This morning there is a piece in the Philadelphia Inquirer by Mark Zandi under the headline "Mistake to believe the stimulus Failed". In the column, however, Zandi points out that the biggest part of the federal government's response to the economic crisis was the TARP. Of course, TARP was the emergency plan to shore up the banks and the banking system that was passed in 2008 when Bush was president. It was not part of the stimulus bill at all. Zandi points out that it looks like the federal government will get back all of the funds expended on the original TARP investments. In other words, the banks were saved at no final cost to the taxpayers.
Next Zandi points out how extensions of unemployment benefits and some tax cuts put funds into consumers' pockets and that this help greatly as well. Again, most of this was not in the stimulus bill. So here too, the headline is wrong.
Zandi also says that the infrastructure projects funded by the stimulus are just now getting into high gear.
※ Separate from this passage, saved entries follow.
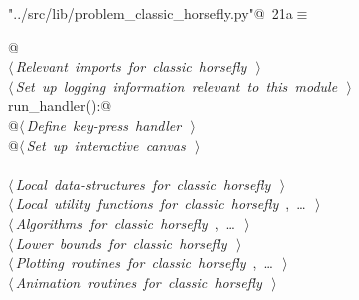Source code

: \documentclass[11.5pt]{report}
\begin{document}
\begin{flushleft} \small\label{scrap13}\raggedright\small
{} \verb@"../src/lib/problem_classic_horsefly.py"@\nobreak\ {\footnotesize {21a}}$\equiv$
\vspace{-1ex}
\begin{list}{}{} \item
\mbox{}\verb@    @\\
\mbox{}\verb@@\hbox{$\langle\,${\itshape Relevant imports for classic horsefly}\nobreak\ {\footnotesize {}}$\,\rangle$}\verb@@\\
\mbox{}\verb@@\hbox{$\langle\,${\itshape Set up logging information relevant to this module}\nobreak\ {\footnotesize {}}$\,\rangle$}\verb@@\\
\mbox{}\verb@def run_handler():@\\
\mbox{}\verb@    @\hbox{$\langle\,${\itshape Define key-press handler}\nobreak\ {\footnotesize {}}$\,\rangle$}\verb@@\\
\mbox{}\verb@    @\hbox{$\langle\,${\itshape Set up interactive canvas}\nobreak\ {\footnotesize {}}$\,\rangle$}\verb@@\\
\mbox{}\verb@@\\
\mbox{}\verb@@\hbox{$\langle\,${\itshape Local data-structures for classic horsefly}\nobreak\ {\footnotesize {}}$\,\rangle$}\verb@@\\
\mbox{}\verb@@\hbox{$\langle\,${\itshape Local utility functions for classic horsefly}\nobreak\ {\footnotesize {}, \ldots\ }$\,\rangle$}\verb@@\\
\mbox{}\verb@@\hbox{$\langle\,${\itshape Algorithms for classic horsefly}\nobreak\ {\footnotesize {}, \ldots\ }$\,\rangle$}\verb@@\\
\mbox{}\verb@@\hbox{$\langle\,${\itshape Lower bounds for classic horsefly}\nobreak\ {\footnotesize {}}$\,\rangle$}\verb@@\\
\mbox{}\verb@@\hbox{$\langle\,${\itshape Plotting routines for classic horsefly}\nobreak\ {\footnotesize {}, \ldots\ }$\,\rangle$}\verb@@\\
\mbox{}\verb@@\hbox{$\langle\,${\itshape Animation routines for classic horsefly}\nobreak\ {\footnotesize {}}$\,\rangle$}\verb@@\\
\mbox{}\verb@@{\NWsep}
\end{list}
\vspace{-1.5ex}
\footnotesize
\begin{list}{}{\setlength{\itemsep}{-\parsep}\setlength{\itemindent}{-\leftmargin}}

\item{}
\end{list}
\vspace{4ex}
\end{flushleft}
\end{document}
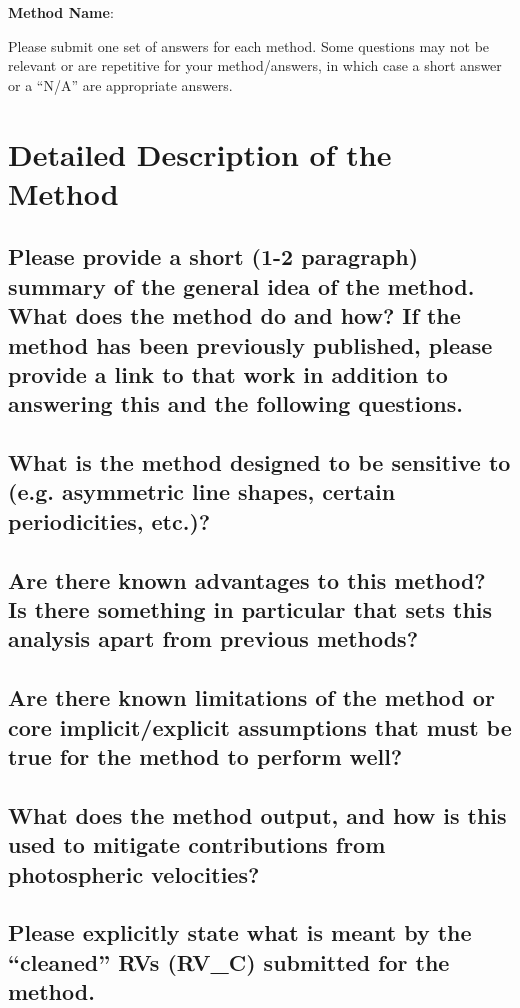 \documentclass[12pt]{article}
\numberwithin{equation}{section}
\begin{document}
\noindent
\textbf{Method Name}: \\
\hfill

\noindent
Please submit one set of answers for each method.  Some questions may not be relevant or are repetitive for your method/answers, in which case a short answer or a ``N/A'' are appropriate answers.

\section{Detailed Description of the Method}
\subsection{Please provide a short (1-2 paragraph) summary of the general idea of the method.  What does the method do and how?  If the method has been previously published, please provide a link to that work in addition to answering this and the following questions.}

\subsection{What is the method designed to be sensitive to (e.g. asymmetric line shapes, certain periodicities, etc.)?}

\subsection{Are there known advantages to this method?  Is there something in particular that sets this analysis apart from previous methods?}

\subsection{Are there known limitations of the method or core implicit/explicit assumptions that must be true for the method to perform well?}

\subsection{What does the method output, and how is this used to mitigate contributions from photospheric velocities?}

\subsection{Please explicitly state what is meant by the ``cleaned'' RVs (RV\_C) submitted for the method.}
\end{document}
In other words, a year and a half later, the stimulus is finally moving ahead with the so-called shovel ready projects. Zandi, however, points to the economic performance of the last year as justification for the stimulus. If the shovel ready projects are just really starting, it is safe to say that they had nothing to do with the last year's economic performance.
Finally, Zandi says that the money shoveled by the feds to the states and localities prevented layoffs which would have come at the wrong time. That is true. What Zandi fails to mention, however, is that the money also led to expansions of state and local expenses that were entirely unnecessary. Imagine the response from the states and localities if Congress had passed a bill that sent funds to state governments on the condition that the states changed their pension systems to defined contribution systems. In other words, state employees would have the equivalent of the ubiquitous 401K plans of the private sector. That change alone over time would save state governments trillions of dollars. The change would have required the agreement in most states of the employees, but it would have given them a choice between layoffs and a different sort of pension in the future. Many would have chosen the pension modifications.
In summary, Zandi wants us to believe that the stimulus bill worked. In support he points to items that for the most part were not part of the stimulus. Nothing that Zandi says indicates that the stimulus itself actually worked sufficiently well to justify the cost.